Жизнь столкнула меня со множеством людей, так или иначе повлиявших на формирование моего характера, моих привычек, взглядов, оценок. Это естественно. Был, однако, человек, чье влияние, уже в зрелые мои годы, оказалось особенно сильным.

1.================

   Очень долго не мог я свыкнуться с мыслью, что этой женщины больше нет в живых. Припоминаю, как вскоре после похорон, отвечая на какой-то сугубо литературоведческий вопрос одного из своих приятелей, машинально сказал: "Не знаю. Это надо будет выяснить у Долининой" - и даже не вдруг сообразил, почему мой собеседник смотрит на меня каким-то странным взглядом. Несколько раз ловил себя на том, что набираю номер ее телефона...
    После гражданской панихиды в Доме писателей я не смог поехать на кладбище в Комарово и выбрался туда только через несколько недель. Стоя у могилы, оглянулся вокруг, и, помню, на какое-то мгновение почудилось, что холмик, укрытый ветками мокрой от осеннего дождя хвои, мраморная доска в изголовье - все это имеет отношение к какой-то другой, незнакомой Долининой. А та, что без малого два десятилетия дарила меня своей дружбой - та Долинина по-прежнему живет на Петроградской стороне, на шестом этаже приметного дома дореволюционной постройки, в заставленной книжными стеллажами квартире. И когда бы я ни пришел сюда, меня встречают с неизменно сердечным, веселым и несуетным радушием. Мы, как обычно, идем на кухню, хозяйка ставит на огонь чайник, усаживается напротив, закуривает сигарету и я уже знаю, что сейчас последует первый - традиционный - вопрос:
   - Ну-с, дорогой товарищ Черняков, как идут дела на вашем сильно орденоносном Кировском заводе? По-прежнему ли там куют что-то железного и что говорит рабочий класс?

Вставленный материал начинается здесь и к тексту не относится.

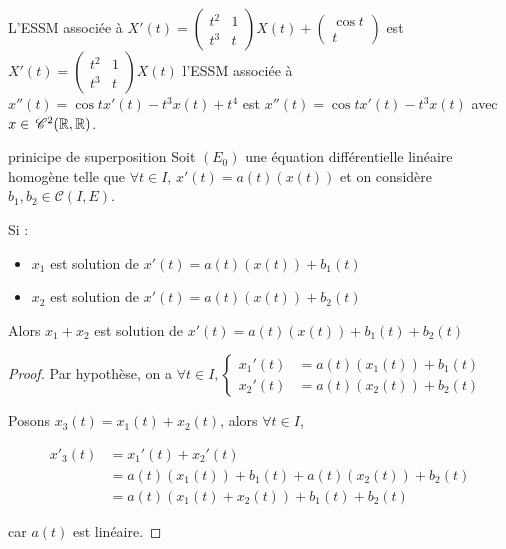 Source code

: \begin{exemple}
    L'ESSM associée à 
    $X'(t) = \begin{pmatrix}
        t^2 & 1 \\
        t^3 & t
     \end{pmatrix} X(t) + \begin{pmatrix}
        \cos t \\ t
    \end{pmatrix}$ est $X'(t) = \begin{pmatrix}
        t^2 & 1 \\
        t^3 & t
     \end{pmatrix} X(t)$ l'ESSM 
     associée à $x''(t) = \cos t x'(t) - t^3 x(t) + t^4$ est 
     $x''(t) = \cos t x'(t) - t^3 x(t)$ avec $x \in \mc 2 (\R, \R)$. 
\end{exemple}

\begin{proposition}{prinicipe de superposition}{}
    Soit $(E_0)$ une équation différentielle linéaire homogène telle que 
    $\forall t \in I$, $x'(t) = a(t)(x(t))$ et on considère 
    $b_1, b_2 \in \mathscr C(I, E)$. 

    Si : 
    \begin{itemize}
        \item $x_1$ est solution de $x'(t) = a(t)(x(t)) + b_1(t)$
        \item $x_2$ est solution de $x'(t) = a(t)(x(t)) + b_2(t)$
    \end{itemize}
    Alors $x_1 + x_2$ est solution de $x'(t) = a(t)(x(t)) + b_1(t) + b_2(t)$
\end{proposition}

\begin{proof}
    Par hypothèse, on a 
    $\forall t \in I, 
\begin{cases}
    x_1'(t) & = a(t)(x_1(t)) + b_1(t) \\
    x_2'(t) & = a(t)(x_2(t)) + b_2(t)
\end{cases}$

    Posons $x_3(t) = x_1(t) + x_2(t)$, alors $\forall t \in I$, 

    \begin{align}
        x'_3(t) & = x_1'(t) + x_2'(t) \\
        & = a(t)(x_1(t)) + b_1(t) + a(t)(x_2(t)) + b_2(t) \\
        & = a(t)(x_1(t) + x_2(t)) + b_1(t) + b_2(t) 
    \end{align}

    car $a(t)$ est linéaire.
\end{proof}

   ...Своим знакомством с Натальей я обязан двум письмам, сходным по смыслу, но отправленным разными людьми и разным адресатам. Суть дела сводилась к следующему. Учительница французского языка, недавняя выпускница Герценовского института, обратилась в редакцию ленинградской молодежной газеты "Смена", прося защитить ее доброе имя от кампании клеветы, затеянной группой педагогов этой школы во главе с завучем. Примерно о том же написали в редакцию "Известий" бывшие сокурсники учительницы. "Смена" поручила проверку письма мне, ее нештатному корреспонденту; точно такое же задание в "Известиях" получила Долинина.
   В те давние времена я был рабочим Кировского завода, а Долинина преподавала литературу в старших классах. Имя ее уже тогда пользовалось известностью и не только в учительских кругах. Статьи и очерки Долининой, регулярно появлявшиеся на страницах ленинградской и московской периодики, имели, как принято было выражаться, немалый общественный резонанс.

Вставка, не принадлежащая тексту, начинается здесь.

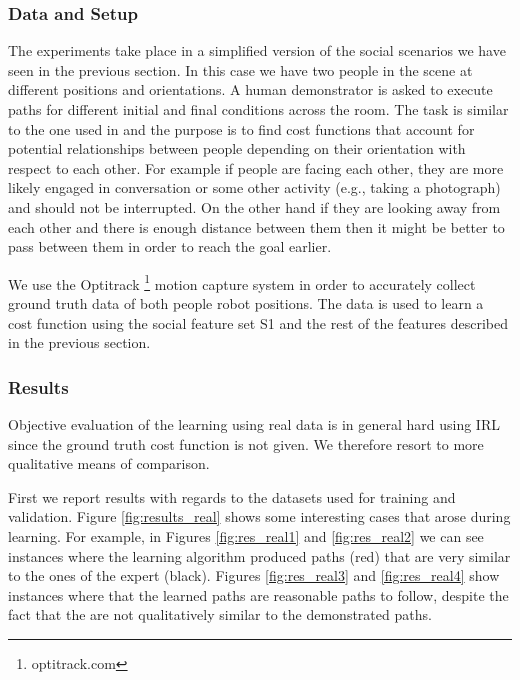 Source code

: \documentclass{article}  %
\begin{document}
	\subsubsection{Data and Setup}
	The experiments take place in a simplified version of the social scenarios we have seen in the previous section. In this case we have two people in the scene at different positions and orientations. A human demonstrator is asked to execute paths for different initial and final conditions across the room. The task is similar to the one used in \cite{okallearning} and the purpose is to find cost functions that account for potential relationships between people depending on their orientation with respect to each other. For example if people are facing each other, they are more likely engaged in conversation or some other activity (e.g., taking a photograph) and should not be interrupted. On the other hand if they are looking away from each other and there is enough distance between them then it might be better to pass between them in order to reach the goal earlier.

	We use the Optitrack \footnote{optitrack.com} motion capture system in order to accurately collect ground truth data of both people robot positions. The data is used to learn a cost function using the social feature set S1 and the rest of the features described in the previous section.
	\subsubsection{Results}
	Objective evaluation of the learning using real data is in general hard using IRL since the ground truth cost function is not given. We therefore resort to more qualitative means of comparison. 

	First we report results with regards to the datasets used for training and validation. Figure \ref{fig:results_real}  shows some interesting cases that arose during learning. For example, in Figures \ref{fig:res_real1} and \ref{fig:res_real2}   we can see instances where the learning algorithm produced paths (red) that are very similar to the ones of the expert (black). Figures \ref{fig:res_real3} and \ref{fig:res_real4} show instances where that the learned paths are reasonable paths to follow, despite the fact that the are not qualitatively similar to the demonstrated paths.
\end{document}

   Школа, где работала Наталья Григорьевна, помещалась на набережной Фонтанки, наискосок от Дворца пионеров. В учительской мне сказали, что Долинина на уроке и предложили подождать в коридоре. Впрочем, ждать пришлось недолго. Вскоре прозвенел звонок, из классов в коридор повалила ребятня. Пережидая, пока схлынет этот неуправляемый поток, я отвернулся к окну. Кто-то коснулся моего рукава. Обернувшись, я увидел перед собой невысокую, довольно полную женщину, примерно моих лет. Веснушчатое лицо, каштановые волосы, небольшие карие глаза. Одежда - юбка, домашней вязки свитер с высоким воротом, простые темные туфли.

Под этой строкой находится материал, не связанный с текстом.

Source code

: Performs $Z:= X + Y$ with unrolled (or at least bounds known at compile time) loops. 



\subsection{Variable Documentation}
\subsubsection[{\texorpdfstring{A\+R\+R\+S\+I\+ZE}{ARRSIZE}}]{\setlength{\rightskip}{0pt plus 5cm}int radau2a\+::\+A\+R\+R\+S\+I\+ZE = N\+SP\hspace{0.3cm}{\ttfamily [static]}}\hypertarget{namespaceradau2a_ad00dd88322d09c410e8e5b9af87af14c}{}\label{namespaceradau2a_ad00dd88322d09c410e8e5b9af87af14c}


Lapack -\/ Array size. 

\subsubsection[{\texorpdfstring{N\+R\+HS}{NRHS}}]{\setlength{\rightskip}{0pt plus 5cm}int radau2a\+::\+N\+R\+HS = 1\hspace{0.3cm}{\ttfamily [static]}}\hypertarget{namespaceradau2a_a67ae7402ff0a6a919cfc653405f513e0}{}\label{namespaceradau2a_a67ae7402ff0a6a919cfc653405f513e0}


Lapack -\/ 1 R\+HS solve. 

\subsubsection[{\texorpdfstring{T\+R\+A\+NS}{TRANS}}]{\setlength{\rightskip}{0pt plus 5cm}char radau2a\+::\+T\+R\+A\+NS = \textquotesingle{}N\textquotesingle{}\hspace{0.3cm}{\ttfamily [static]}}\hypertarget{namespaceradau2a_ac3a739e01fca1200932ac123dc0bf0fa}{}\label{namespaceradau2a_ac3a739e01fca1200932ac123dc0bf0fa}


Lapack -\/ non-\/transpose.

   - Если вас интересует Долинина, - сказала женщина весело и просто, - так это я и есть.
   Так мы встретились.
   Между тем, когда в отделе учащейся молодежи "Смены", где я сотрудничал, стало известно, что делом учительницы французского языка заинтересовалась еще и большая московская газета, было решено собственный материал не готовить, ограничившись обычной в таких случаях процедурой пересылки письма в "соответствующую инстанцию" - для принятия мер. Узнав об этом, Долинина сразу же предложила мне написать совместную статью - для "Известий". Я согласился.
    Не стану пересказывать в подробностях суть дела, которым пришлось нам тогда заниматься. Коротко: все, о чем написали в редакции двух газет учительница и ее институтские друзья, оказалось сущей правдой. Проверяя эти письма, мы попали в такую круговерть неприкрытой зависти и лицемерия, победительного чванства и какой-то изощренной подлости, что, вспоминая потом наиболее характерные эпизоды той давнишней истории, я еще долго не мог избавиться от ощущения некой ирреальности происходящего на наших глазах действа.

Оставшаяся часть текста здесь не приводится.